Outro interessado é a Itália, que desde 2011 tem feito propostas por meio da Agência Espacial Italiana (ASI) e da empresa Avio, principal desenvolvedora do Vega, o mais importante passo dado por este país europeu na área de lançadores. Trata-se de um foguete de quatro estágios (os três primeiros de combustível sólido e o último líquido), com capacidade de inserir cargas úteis de até 1.500 kg em órbitas circulares a 700 km de altitude. Seu desenvolvimento tem como prime contractor a ELV (European Launch Vehicle), joint-venture da ASI com a Avio. O primeiro voo foi realizado com sucesso no início de 2012.

Os italianos propuseram um lançador com todos os estágios de combustível sólido, com capacidade de satelitização de 1.500 kg a uma altitude de 1.500 km, baseado na tecnologia do Vega. De acordo com o divulgado, o custo seria inferior a R$1 bilhão, e seria realizado por meio da formação de uma joint-venture com empresas nacionais, num modelo similar ao apresentado pelos franceses.

Há alguns anos, a Rússia era vista como parceira preferencial do Brasil em matéria de lançadores, especialmente por sua disposição em colaborar e fornecer itens críticos, como os sistemas inerciais dos primeiros protótipos do VLS-1. Grande parte do conhecimento adquirido pelo IAE na área de propulsão líquida o foi através de parcerias com institutos e centros de pesquisa russos, que treinaram e capacitaram dezenas de especialistas brasileiros.
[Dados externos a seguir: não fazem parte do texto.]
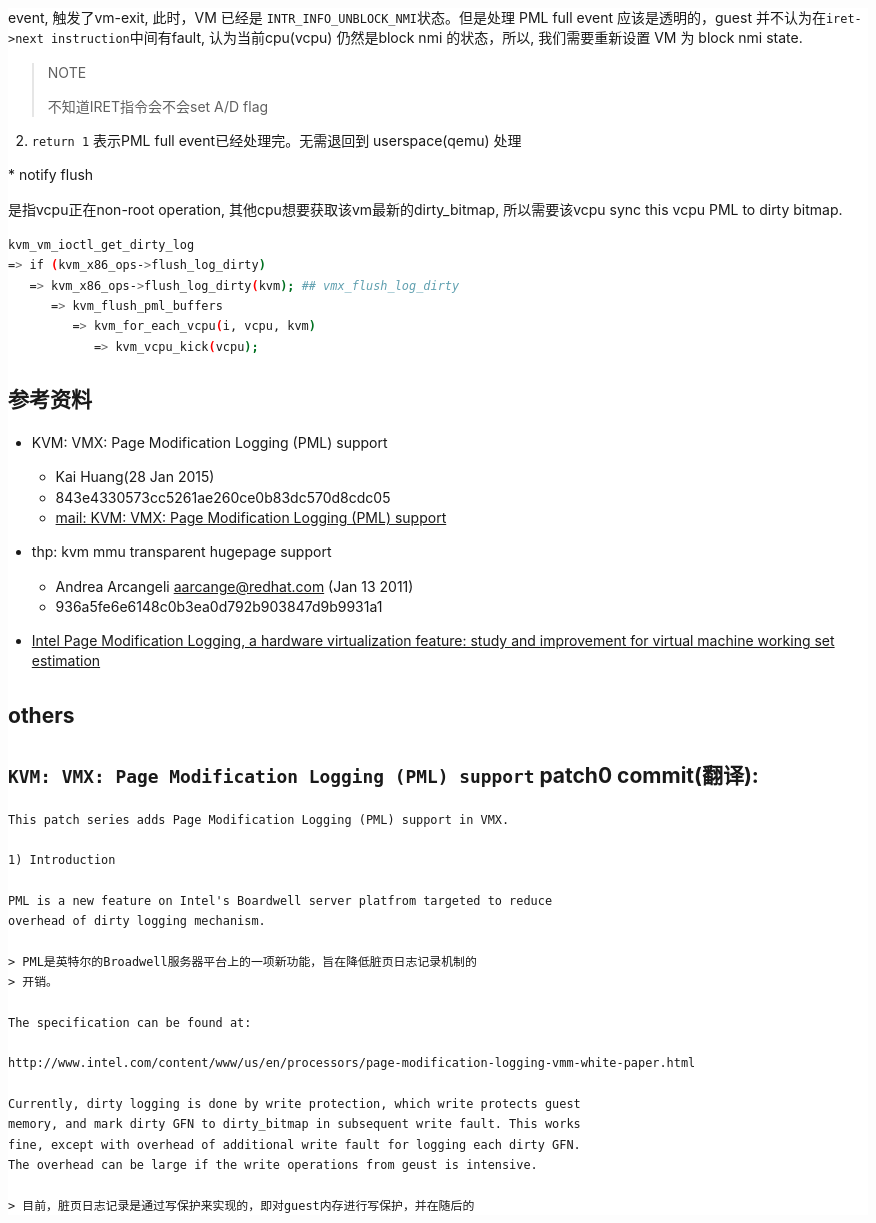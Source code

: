   event, 触发了vm-exit, 此时，VM 已经是 `INTR_INFO_UNBLOCK_NMI`状态。但是处理 PML full event
  应该是透明的，guest 并不认为在`iret->next instruction`中间有fault, 认为当前cpu(vcpu)
  仍然是block nmi 的状态，所以, 我们需要重新设置 VM 为 block nmi state.

  > NOTE
  >
  > 不知道IRET指令会不会set A/D flag

  2. `return 1` 表示PML full event已经处理完。无需退回到 userspace(qemu) 处理

  </details>
* notify flush
 
  是指vcpu正在non-root operation, 其他cpu想要获取该vm最新的dirty_bitmap, 所以需要该vcpu sync 
  this vcpu PML to dirty bitmap.

  ```sh
  kvm_vm_ioctl_get_dirty_log 
  => if (kvm_x86_ops->flush_log_dirty)
     => kvm_x86_ops->flush_log_dirty(kvm); ## vmx_flush_log_dirty
        => kvm_flush_pml_buffers
           => kvm_for_each_vcpu(i, vcpu, kvm)
              => kvm_vcpu_kick(vcpu);
  ```

## 参考资料

[mail:patch0]: https://lore.kernel.org/all/1422413668-3509-1-git-send-email-kai.huang@linux.intel.com/

[mail:patch1]: https://lore.kernel.org/all/1422413668-3509-2-git-send-email-kai.huang@linux.intel.com/


[mail:patch3]: https://lore.kernel.org/all/1422413668-3509-4-git-send-email-kai.huang@linux.intel.com/

* KVM: VMX: Page Modification Logging (PML) support
  + Kai Huang(28 Jan 2015)
  + 843e4330573cc5261ae260ce0b83dc570d8cdc05
  + [mail: KVM: VMX: Page Modification Logging (PML) support][mail:patch0]
* thp: kvm mmu transparent hugepage support
  + Andrea Arcangeli <aarcange@redhat.com> (Jan 13 2011)
  + 936a5fe6e6148c0b3ea0d792b903847d9b9931a1

* [Intel Page Modification Logging, a hardware virtualization 
  feature: study and improvement for virtual machine working set estimation](https://arxiv.org/pdf/2001.09991)

## others
## `KVM: VMX: Page Modification Logging (PML) support` patch0 commit(翻译):
```
This patch series adds Page Modification Logging (PML) support in VMX.

1) Introduction

PML is a new feature on Intel's Boardwell server platfrom targeted to reduce
overhead of dirty logging mechanism.

> PML是英特尔的Broadwell服务器平台上的一项新功能，旨在降低脏页日志记录机制的
> 开销。

The specification can be found at:

http://www.intel.com/content/www/us/en/processors/page-modification-logging-vmm-white-paper.html

Currently, dirty logging is done by write protection, which write protects guest
memory, and mark dirty GFN to dirty_bitmap in subsequent write fault. This works
fine, except with overhead of additional write fault for logging each dirty GFN.
The overhead can be large if the write operations from geust is intensive.

> 目前，脏页日志记录是通过写保护来实现的，即对guest内存进行写保护，并在随后的
```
Em posição hoje mais enfraquecida, em razão da ampliação do leque de possibilidades em cooperação no campo de foguetes e por uma difícil negociação para a transferência tecnologia, a madura indústria espacial russa continua interessada em ampliar os acordos com o Brasil e é vista como opção.

Fonte: revista Tecnologia & Defesa nº 131, dezembro de 2012.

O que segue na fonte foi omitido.